A resolução de conflitos, para ser bem sucedida, requer que a energia gerada pelo conflito seja canalizada para alternativas construtivas e não-violentas. Este desviar da energia da guerra pode ocorrer em qualquer patamar do ciclo de escalada, mas se a construção de uma paz preventiva não for lançada quando surgem os primeiros sinais de conflitualidade e os problemas permanecerem sem resposta à medida que o conflito se intensifica (especialmente quando se torna violento), algum tipo de intervenção é necessário.

Só então a conciliação, a mediação, a negociação, a arbitragem e os processos de resolução cooperativa dos problemas podem estabelecer-se a si mesmos. Em última análise, a reconstrução e a reconciliação são os únicos meios viáveis para trazer a estabilidade, uma vez que esta não pode ser imposta.

Nada disto é surpreendente. Mas isso obriga a questionar por que não foi feito um esforço mais concertado e concentrado na transformação da situação em Gaza e na Palestina. Um protectorado internacional nesta área para proteger os palestinianos dos mais perigosos dos seus elementos, os palestinianos dos israelitas e talvez os israelitas de si próprios já foi proposta, mas recebeu um escasso reconhecimento.

É a falta de uma tentativa coordenada para estruturar um acordo entre israelitas e palestinianos - com base numa abordagem inclusiva, interdisciplinar e sistémica que possa mudar as variáveis e conduzir a uma paz que os dois povos considerem equilibrada e justa - que mais preocupa aqueles de nós que trabalham na resolução de crises internacionais.

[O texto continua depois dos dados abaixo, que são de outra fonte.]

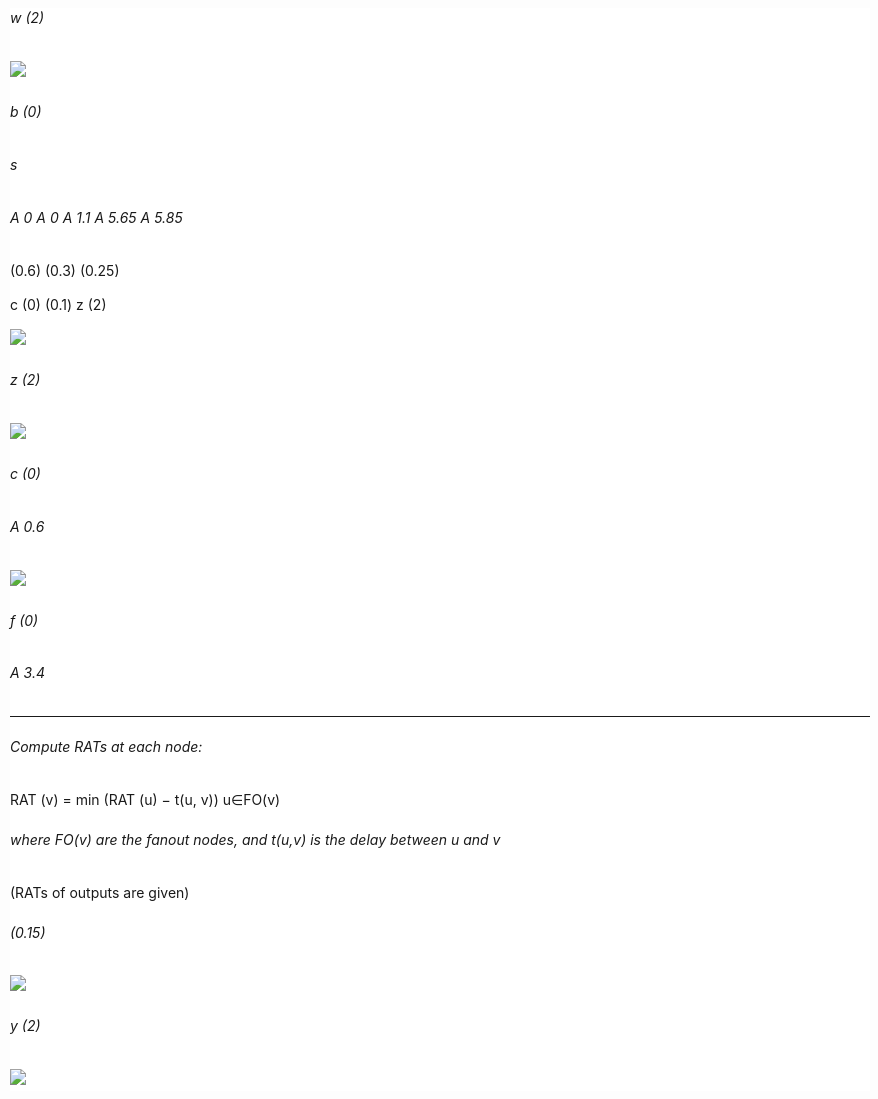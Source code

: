 ###### w (2)


![](VLSI-design-chap8.pdf-12-2.png)

###### b (0)


###### s


###### A 0 A 0 A 1.1 A 5.65 A 5.85
 (0.6) (0.3) (0.25)

 c (0) (0.1) z (2)


![](VLSI-design-chap8.pdf-12-0.png)

###### z (2)


![](VLSI-design-chap8.pdf-12-1.png)

###### c (0)


###### A 0.6


![](VLSI-design-chap8.pdf-12-0.png)

###### f (0)


###### A 3.4


-----

###### Compute RATs at each node:

 RAT (v) = min (RAT (u) − t(u, v)) u∈FO(v)


###### where FO(v) are the fanout nodes, and t(u,v) is the delay between u and v

 (RATs of outputs are given)


###### (0.15)


![](VLSI-design-chap8.pdf-13-1.png)

###### y (2)


![](VLSI-design-chap8.pdf-13-4.png)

Um dos elementos-chave para construir uma base que conduza à reconciliação deve ser o crescimento económico. Tal como o Banco Mundial tem sublinhado repetidamente, existe uma forte correlação entre pobreza e conflito. Portanto, ultrapassar o défice de dignidade humana, a barreira entre os que têm e os que não têm, é essencial para conseguir qualquer acordo político viável entre palestinianos e israelitas. Porém, os esforços nesta área são feitos peça a peça - e são portanto insuficientes para oferecer uma esperança real de melhores condições de vida.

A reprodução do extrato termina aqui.